[Data extracted from a collection]
* * * *
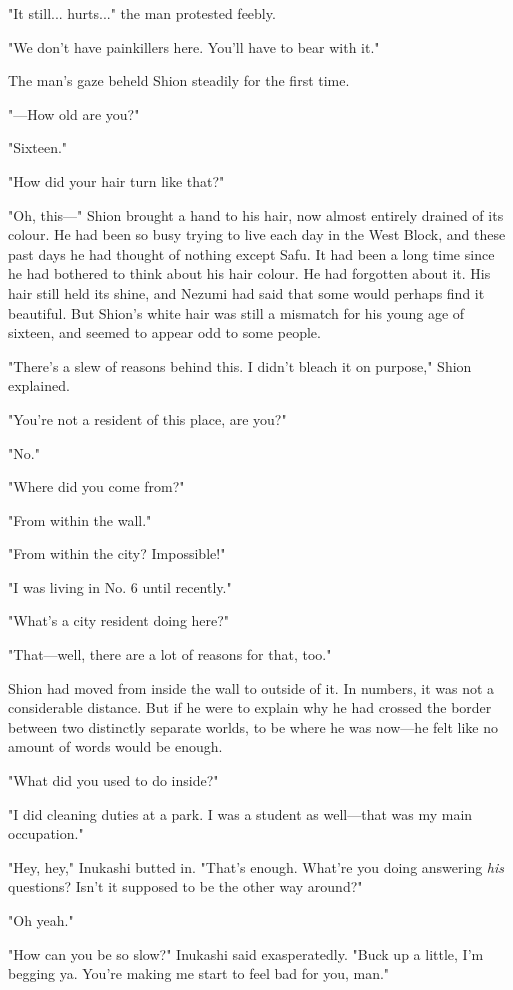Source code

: "It still... hurts..." the man protested feebly.

"We don't have painkillers here. You'll have to bear with it."

The man's gaze beheld Shion steadily for the first time.

"---How old are you?"

"Sixteen."

"How did your hair turn like that?"

"Oh, this---" Shion brought a hand to his hair, now almost entirely
drained of its colour. He had been so busy trying to live each day in
the West Block, and these past days he had thought of nothing except
Safu. It had been a long time since he had bothered to think about his
hair colour. He had forgotten about it. His hair still held its shine,
and Nezumi had said that some would perhaps find it beautiful. But
Shion's white hair was still a mismatch for his young age of sixteen,
and seemed to appear odd to some people.

"There's a slew of reasons behind this. I didn't bleach it on purpose,"
Shion explained.

"You're not a resident of this place, are you?"

"No."

"Where did you come from?"

"From within the wall."

"From within the city? Impossible!"

"I was living in No. 6 until recently."

"What's a city resident doing here?"

"That---well, there are a lot of reasons for that, too."

Shion had moved from inside the wall to outside of it. In numbers, it
was not a considerable distance. But if he were to explain why he had
crossed the border between two distinctly separate worlds, to be where
he was now---he felt like no amount of words would be enough.

"What did you used to do inside?"

"I did cleaning duties at a park. I was a student as well---that was my
main occupation."

"Hey, hey," Inukashi butted in. "That's enough. What're you doing
answering \emph{his} questions? Isn't it supposed to be the other way around?"

"Oh yeah."

"How can you be so slow?" Inukashi said exasperatedly. "Buck up a
little, I'm begging ya. You're making me start to feel bad for you,
man."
* * * *
Exercise description:
Pick out every line above that holds the word "colour" and copy it.

Task result:
drained of its colour. He had been so busy trying to live each day in
hair colour. He had forgotten about it. His hair still held its shine,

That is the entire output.